[Whashigton Ramos]

     Saudade de adolescentes que estudavam de manhã na escola e, à tarde, após o almoço e depois de lavarem a louça e arrumarem a cozinha, pois na casa não havia empregada doméstica, sentavam-se à mesa da sala de estar, abriam livros e cadernos para fazer o dever de casa. Aqueles que estudavam à tarde na escola, acordavam cedo, merendavam, lavavam a louça do café, arrumavam a cozinha e sentavam na sala de estar e faziam o dever de casa, quando não o haviam feito na noite anterior. Raramente eram interrompidos pela mãe, que, estando também muito ocupada, dizia: “João, meu filho, vá comprar um tubo de linha verde no armarinho”; ou, “Carlos, vá ver se a água do arroz já secou”; ou ainda, Mirtes, vá na mercearia dá uma ajuda a seu pai, ele está lá desde as seis horas.” Todos obedeciam sem reclamar, sem fazer cara feia.

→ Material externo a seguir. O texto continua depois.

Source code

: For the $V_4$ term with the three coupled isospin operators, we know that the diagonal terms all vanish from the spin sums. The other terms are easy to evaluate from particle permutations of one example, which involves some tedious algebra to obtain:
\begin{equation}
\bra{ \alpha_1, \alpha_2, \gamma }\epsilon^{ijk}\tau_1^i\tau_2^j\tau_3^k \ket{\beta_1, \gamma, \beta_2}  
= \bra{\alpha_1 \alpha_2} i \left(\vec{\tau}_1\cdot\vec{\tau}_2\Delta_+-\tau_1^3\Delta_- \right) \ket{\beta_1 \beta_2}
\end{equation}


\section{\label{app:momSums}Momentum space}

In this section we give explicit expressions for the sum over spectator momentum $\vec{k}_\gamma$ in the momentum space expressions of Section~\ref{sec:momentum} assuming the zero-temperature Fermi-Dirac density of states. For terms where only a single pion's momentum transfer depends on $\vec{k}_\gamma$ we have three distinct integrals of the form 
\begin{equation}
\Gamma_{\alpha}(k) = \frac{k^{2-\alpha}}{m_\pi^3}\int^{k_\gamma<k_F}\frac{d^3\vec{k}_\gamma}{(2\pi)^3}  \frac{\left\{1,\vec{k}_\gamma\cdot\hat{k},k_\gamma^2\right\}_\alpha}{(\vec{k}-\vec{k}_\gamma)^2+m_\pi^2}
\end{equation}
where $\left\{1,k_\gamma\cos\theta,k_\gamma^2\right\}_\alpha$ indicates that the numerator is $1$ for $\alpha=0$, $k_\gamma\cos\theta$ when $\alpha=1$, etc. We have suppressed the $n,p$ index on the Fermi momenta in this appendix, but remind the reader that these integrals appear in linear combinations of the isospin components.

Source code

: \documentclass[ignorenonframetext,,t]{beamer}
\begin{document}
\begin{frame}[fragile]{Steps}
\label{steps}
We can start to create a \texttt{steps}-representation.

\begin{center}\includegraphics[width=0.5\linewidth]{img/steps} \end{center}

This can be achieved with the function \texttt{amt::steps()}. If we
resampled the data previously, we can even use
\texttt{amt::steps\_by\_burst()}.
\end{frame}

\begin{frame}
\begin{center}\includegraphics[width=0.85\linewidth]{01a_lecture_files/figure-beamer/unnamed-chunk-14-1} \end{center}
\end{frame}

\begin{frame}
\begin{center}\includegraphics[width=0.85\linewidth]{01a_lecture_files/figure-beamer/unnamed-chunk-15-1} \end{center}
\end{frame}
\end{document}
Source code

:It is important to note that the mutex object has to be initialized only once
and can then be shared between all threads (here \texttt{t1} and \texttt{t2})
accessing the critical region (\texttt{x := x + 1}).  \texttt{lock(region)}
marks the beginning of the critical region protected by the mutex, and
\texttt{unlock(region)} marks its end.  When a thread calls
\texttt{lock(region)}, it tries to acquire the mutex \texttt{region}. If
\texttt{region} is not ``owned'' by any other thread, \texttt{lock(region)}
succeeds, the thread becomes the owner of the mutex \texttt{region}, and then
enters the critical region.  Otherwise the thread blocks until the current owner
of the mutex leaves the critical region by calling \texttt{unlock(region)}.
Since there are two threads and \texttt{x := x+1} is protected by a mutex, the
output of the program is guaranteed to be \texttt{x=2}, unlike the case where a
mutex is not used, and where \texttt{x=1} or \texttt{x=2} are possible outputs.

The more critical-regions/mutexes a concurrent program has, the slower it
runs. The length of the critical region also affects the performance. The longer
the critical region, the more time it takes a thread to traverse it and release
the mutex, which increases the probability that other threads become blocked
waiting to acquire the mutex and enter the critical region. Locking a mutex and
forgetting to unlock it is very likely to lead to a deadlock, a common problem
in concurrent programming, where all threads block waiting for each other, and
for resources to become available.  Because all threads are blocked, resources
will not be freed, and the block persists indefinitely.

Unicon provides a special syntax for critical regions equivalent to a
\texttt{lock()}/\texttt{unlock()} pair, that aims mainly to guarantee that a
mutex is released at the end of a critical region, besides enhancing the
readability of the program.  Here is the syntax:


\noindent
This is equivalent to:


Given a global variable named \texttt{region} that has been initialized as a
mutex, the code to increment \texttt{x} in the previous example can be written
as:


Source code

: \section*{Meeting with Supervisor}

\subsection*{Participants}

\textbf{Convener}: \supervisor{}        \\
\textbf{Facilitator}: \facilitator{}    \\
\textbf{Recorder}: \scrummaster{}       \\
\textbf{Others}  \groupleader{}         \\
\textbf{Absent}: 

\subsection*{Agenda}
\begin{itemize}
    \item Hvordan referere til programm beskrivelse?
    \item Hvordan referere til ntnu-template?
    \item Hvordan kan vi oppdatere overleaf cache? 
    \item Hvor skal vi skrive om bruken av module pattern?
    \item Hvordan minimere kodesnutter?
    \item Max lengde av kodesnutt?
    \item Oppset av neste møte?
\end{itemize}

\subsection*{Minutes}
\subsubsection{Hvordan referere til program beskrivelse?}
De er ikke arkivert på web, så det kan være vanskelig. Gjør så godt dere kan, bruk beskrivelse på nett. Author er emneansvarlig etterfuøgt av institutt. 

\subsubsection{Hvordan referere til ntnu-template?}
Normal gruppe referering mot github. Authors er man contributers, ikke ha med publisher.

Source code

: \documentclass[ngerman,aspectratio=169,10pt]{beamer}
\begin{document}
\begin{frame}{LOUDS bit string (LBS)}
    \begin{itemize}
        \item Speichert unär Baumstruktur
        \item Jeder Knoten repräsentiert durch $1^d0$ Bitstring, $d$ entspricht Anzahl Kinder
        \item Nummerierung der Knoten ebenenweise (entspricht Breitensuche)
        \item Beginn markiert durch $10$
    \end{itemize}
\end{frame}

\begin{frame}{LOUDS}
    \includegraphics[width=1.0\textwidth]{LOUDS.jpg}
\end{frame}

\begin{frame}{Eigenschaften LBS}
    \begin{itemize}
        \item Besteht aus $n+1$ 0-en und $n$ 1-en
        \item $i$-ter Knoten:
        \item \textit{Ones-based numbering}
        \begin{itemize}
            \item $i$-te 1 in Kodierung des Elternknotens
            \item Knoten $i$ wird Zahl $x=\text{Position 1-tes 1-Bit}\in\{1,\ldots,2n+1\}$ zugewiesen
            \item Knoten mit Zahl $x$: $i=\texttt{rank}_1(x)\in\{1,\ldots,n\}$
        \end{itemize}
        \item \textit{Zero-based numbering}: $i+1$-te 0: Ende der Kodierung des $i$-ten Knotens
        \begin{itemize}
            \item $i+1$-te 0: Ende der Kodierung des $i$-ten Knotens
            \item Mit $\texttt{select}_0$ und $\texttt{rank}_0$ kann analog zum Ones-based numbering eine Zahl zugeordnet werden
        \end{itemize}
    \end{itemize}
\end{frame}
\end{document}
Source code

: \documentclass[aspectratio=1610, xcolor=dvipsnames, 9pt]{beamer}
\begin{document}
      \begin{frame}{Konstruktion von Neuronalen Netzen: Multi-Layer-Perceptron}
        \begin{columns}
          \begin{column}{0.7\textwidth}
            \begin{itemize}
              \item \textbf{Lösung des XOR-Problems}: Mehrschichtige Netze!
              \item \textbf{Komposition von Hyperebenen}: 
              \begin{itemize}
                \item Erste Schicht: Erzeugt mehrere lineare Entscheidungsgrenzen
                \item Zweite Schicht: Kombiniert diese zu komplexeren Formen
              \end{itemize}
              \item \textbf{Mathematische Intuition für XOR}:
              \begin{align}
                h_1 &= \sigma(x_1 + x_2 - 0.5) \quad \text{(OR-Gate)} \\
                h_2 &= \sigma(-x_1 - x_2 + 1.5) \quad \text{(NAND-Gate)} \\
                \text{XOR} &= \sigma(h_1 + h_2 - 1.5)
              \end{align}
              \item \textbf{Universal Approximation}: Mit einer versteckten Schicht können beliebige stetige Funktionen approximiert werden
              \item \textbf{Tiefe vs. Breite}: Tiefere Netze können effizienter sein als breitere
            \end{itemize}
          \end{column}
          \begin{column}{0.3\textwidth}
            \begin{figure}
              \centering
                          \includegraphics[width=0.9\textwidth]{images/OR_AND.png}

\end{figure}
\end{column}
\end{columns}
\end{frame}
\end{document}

     Saudade de uma pequena turma de adolescentes (uns quatro ou cinco) que se encontrava no clube de jovens do bairro para passar a noite estudando (“virar a noite”, como se dizia.). No intervalo, à meia-noite, comíamos pão com ovo frito e tomávamos café. Saudade de um amigo adolescente, como eu na época, com quem virei a noite na sala dois do velho Liceu Piauiense, estudando matemática.

     Saudade da casa de um amigo na Vila Operária que tinha um quadro negro de madeira, onde resolvíamos problemas de matemática. Todos os filhos naquela casa eram muito estudiosos, embora os pais, que os incentivavam muito para os estudos, fossem pessoas semiletradas.  Um dia, estávamos pegados com uma equação de segundo grau, quando, voltando do Liceu, chegou um amigo que desenhava bem e ficou ilustrando os problemas que estávamos resolvendo e rindo dos nossos erros e acertos.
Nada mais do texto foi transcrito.